After reading Kate Moore’s The Radium Girls, I knew to jump at the chance offered by Net Galley to read an ARC of her new book The Woman They Could Not Silence. As she did in the earlier book, Kate Moore researched endlessly to get a factual presentation of a life that would not be believable if it had been fiction. Then she turned around and wrote a true story that reads like a compelling novel.
Running along as a background current behind Elizabeth Packard’s story as she begins in 1860 is American history before, during, and after the Civil War. Smart, independent, and a thinker, Elizabeth Packard becomes a threat to her husband. Because he can in this day and time, he has her committed to an insane asylum. He is a pastor. They have been married for twenty-one years. They have six children still at home. None of this matters.

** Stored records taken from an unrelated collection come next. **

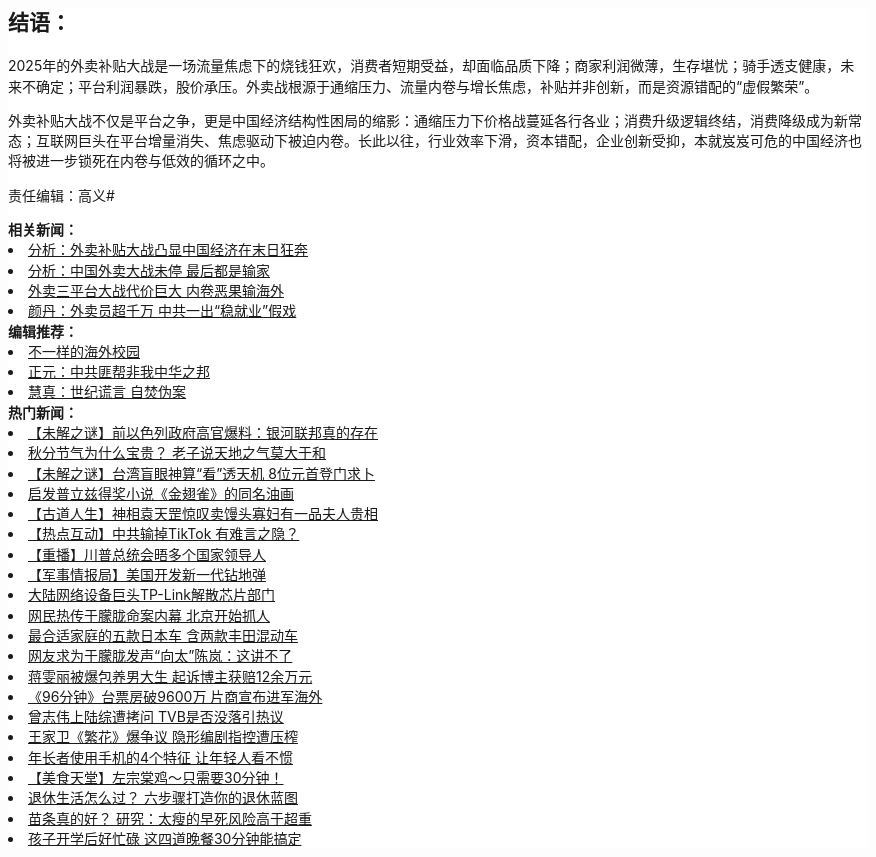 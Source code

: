 <h2>结语：</h2>
<p>2025年的外卖补贴大战是一场流量焦虑下的烧钱狂欢，消费者短期受益，却面临品质下降；商家利润微薄，生存堪忧；骑手透支健康，未来不确定；平台利润暴跌，股价承压。外卖战根源于通缩压力、流量内卷与增长焦虑，补贴并非创新，而是资源错配的“虚假繁荣”。</p>
<p>外卖补贴大战不仅是平台之争，更是中国经济结构性困局的缩影：通缩压力下价格战蔓延各行各业；消费升级逻辑终结，消费降级成为新常态；互联网巨头在平台增量消失、焦虑驱动下被迫内卷。长此以往，行业效率下滑，资本错配，企业创新受抑，本就岌岌可危的中国经济也将被进一步锁死在内卷与低效的循环之中。</p>
<p>责任编辑：高义#</p>
<strong>相关新闻：</strong>
<li><a href="https://github.com/1992513/djy/blob/master/gb/25/7/15/n14552296.md#1">分析：外卖补贴大战凸显中国经济在末日狂奔</a></li>
<li><a href="https://github.com/1992513/djy/blob/master/gb/25/8/24/n14580309.md#1">分析：中国外卖大战未停 最后都是输家</a></li>
<li><a href="https://github.com/1992513/djy/blob/master/gb/25/8/29/n14584064.md#1">外卖三平台大战代价巨大 内卷恶果输海外</a></li>
<li><a href="https://github.com/1992513/djy/blob/master/gb/25/9/23/n14601136.md#1">颜丹：外卖员超千万  中共一出“稳就业”假戏</a></li>
<strong>编辑推荐：</strong>
<li><a href="https://github.com/1992513/djy/blob/master/gb/18/6/9/n10469652.md?dfh#1" target="_blank">不一样的海外校园</a></li><li><a href="https://github.com/1992513/djy/blob/master/gb/19/11/4/n11631409.md#1" target="_blank">正元：中共匪帮非我中华之邦</a></li><li><a href="https://github.com/1992513/djy/blob/master/gb/14/9/25/n4257161.md#1" target="_blank">慧真：世纪谎言  自焚伪案</a></li>
<strong>热门新闻：</strong>
<li><a href="https://github.com/1992513/djy/blob/master/gb/25/9/18/n14597652.md#1">【未解之谜】前以色列政府高官爆料：银河联邦真的存在</a></li>
<li><a href="https://github.com/1992513/djy/blob/master/gb/25/9/17/n14596754.md#1">秋分节气为什么宝贵？ 老子说天地之气莫大于和</a></li>
<li><a href="https://github.com/1992513/djy/blob/master/gb/25/9/12/n14593285.md#1">【未解之谜】台湾盲眼神算“看”透天机 8位元首登门求卜</a></li>
<li><a href="https://github.com/1992513/djy/blob/master/gb/25/9/15/n14594766.md#1">启发普立兹得奖小说《金翅雀》的同名油画</a></li>
<li><a href="https://github.com/1992513/djy/blob/master/gb/25/8/29/n14583861.md#1">【古道人生】神相袁天罡惊叹卖馒头寡妇有一品夫人贵相</a></li>
<li><a href="https://github.com/1992513/djy/blob/master/gb/25/9/23/n14601177.md#1">【热点互动】中共输掉TikTok 有难言之隐？</a></li>
<li><a href="https://github.com/1992513/djy/blob/master/gb/25/9/23/n14601205.md#1">【重播】川普总统会晤多个国家领导人</a></li>
<li><a href="https://github.com/1992513/djy/blob/master/gb/25/9/23/n14601191.md#1">【军事情报局】美国开发新一代钻地弹</a></li>
<li><a href="https://github.com/1992513/djy/blob/master/gb/25/9/22/n14599570.md#1">大陆网络设备巨头TP-Link解散芯片部门</a></li>
<li><a href="https://github.com/1992513/djy/blob/master/gb/25/9/22/n14599627.md#1">网民热传于朦胧命案内幕 北京开始抓人</a></li>
<li><a href="https://github.com/1992513/djy/blob/master/gb/25/9/19/n14598378.md#1">最合适家庭的五款日本车 含两款丰田混动车</a></li>
<li><a href="https://github.com/1992513/djy/blob/master/gb/25/9/22/n14600335.md#1">网友求为于朦胧发声“向太”陈岚：这讲不了</a></li>
<li><a href="https://github.com/1992513/djy/blob/master/gb/25/9/21/n14598863.md#1">蒋雯丽被爆包养男大生 起诉博主获赔12余万元</a></li>
<li><a href="https://github.com/1992513/djy/blob/master/gb/25/9/22/n14599921.md#1">《96分钟》台票房破9600万 片商宣布进军海外</a></li>
<li><a href="https://github.com/1992513/djy/blob/master/gb/25/9/23/n14600529.md#1">曾志伟上陆综遭拷问 TVB是否没落引热议</a></li>
<li><a href="https://github.com/1992513/djy/blob/master/gb/25/9/20/n14598847.md#1">王家卫《繁花》爆争议 隐形编剧指控遭压榨</a></li>
<li><a href="https://github.com/1992513/djy/blob/master/gb/25/9/21/n14599043.md#1">年长者使用手机的4个特征 让年轻人看不惯</a></li>
<li><a href="https://github.com/1992513/djy/blob/master/gb/25/9/22/n14599592.md#1">【美食天堂】左宗棠鸡～只需要30分钟！</a></li>
<li><a href="https://github.com/1992513/djy/blob/master/gb/25/9/21/n14599134.md#1">退休生活怎么过？ 六步骤打造你的退休蓝图</a></li>
<li><a href="https://github.com/1992513/djy/blob/master/gb/25/9/22/n14599868.md#1">苗条真的好？ 研究：太瘦的早死风险高于超重</a></li>
<li><a href="https://github.com/1992513/djy/blob/master/gb/25/9/19/n14598228.md#1">孩子开学后好忙碌 这四道晚餐30分钟能搞定</a></li> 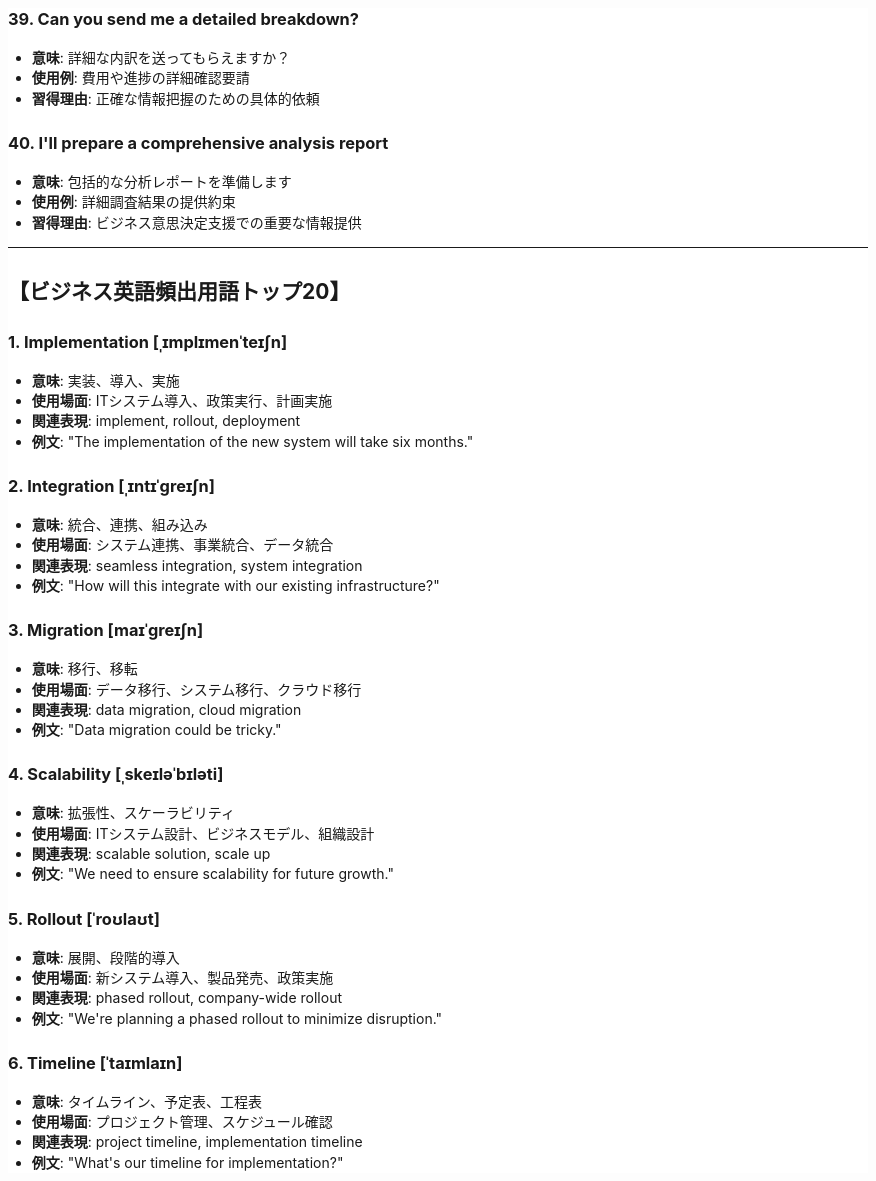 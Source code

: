 ### 39. **Can you send me a detailed breakdown?**
- **意味**: 詳細な内訳を送ってもらえますか？
- **使用例**: 費用や進捗の詳細確認要請
- **習得理由**: 正確な情報把握のための具体的依頼

### 40. **I'll prepare a comprehensive analysis report**
- **意味**: 包括的な分析レポートを準備します
- **使用例**: 詳細調査結果の提供約束
- **習得理由**: ビジネス意思決定支援での重要な情報提供

---

## 【ビジネス英語頻出用語トップ20】

### 1. **Implementation** [ˌɪmplɪmenˈteɪʃn]
- **意味**: 実装、導入、実施
- **使用場面**: ITシステム導入、政策実行、計画実施
- **関連表現**: implement, rollout, deployment
- **例文**: "The implementation of the new system will take six months."

### 2. **Integration** [ˌɪntɪˈɡreɪʃn]
- **意味**: 統合、連携、組み込み
- **使用場面**: システム連携、事業統合、データ統合
- **関連表現**: seamless integration, system integration
- **例文**: "How will this integrate with our existing infrastructure?"

### 3. **Migration** [maɪˈɡreɪʃn]
- **意味**: 移行、移転
- **使用場面**: データ移行、システム移行、クラウド移行
- **関連表現**: data migration, cloud migration
- **例文**: "Data migration could be tricky."

### 4. **Scalability** [ˌskeɪləˈbɪləti]
- **意味**: 拡張性、スケーラビリティ
- **使用場面**: ITシステム設計、ビジネスモデル、組織設計
- **関連表現**: scalable solution, scale up
- **例文**: "We need to ensure scalability for future growth."

### 5. **Rollout** [ˈroʊlaʊt]
- **意味**: 展開、段階的導入
- **使用場面**: 新システム導入、製品発売、政策実施
- **関連表現**: phased rollout, company-wide rollout
- **例文**: "We're planning a phased rollout to minimize disruption."

### 6. **Timeline** [ˈtaɪmlaɪn]
- **意味**: タイムライン、予定表、工程表
- **使用場面**: プロジェクト管理、スケジュール確認
- **関連表現**: project timeline, implementation timeline
- **例文**: "What's our timeline for implementation?"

Andrew McFarland, the director of the insane asylum, puts on a front of friendship to Elizabeth, even as she begins to see that more than one sane person has been assigned erroneously to his care. Many women have been placed there and labelled “crazy” because they failed to fall in line with whatever their husbands demanded. Conditions are deplorable and caregivers brutal.
Elizabeth, with unflagging spirit, comes to rely on her writing to cope. She finds creative places to hide her work for the time that will come when she can use it, not only for herself but for the other women she comes to care for. That time is slow in coming, but when it does, she is ready. Kate Moore’s absorbing narrative recounts a woman who refused to be silent, and eventually changed laws in state after state so that men could no longer confiscate property women brought into marriage, did not automatically get custody of any children in case of divorce, and could not label wives as “crazy” and send them to an asylum on a whim.
As the book pulls you in, be prepared for disbelief that this account could have happened only a century and a half ago, but then look at the extensive research Kate includes in her back matter.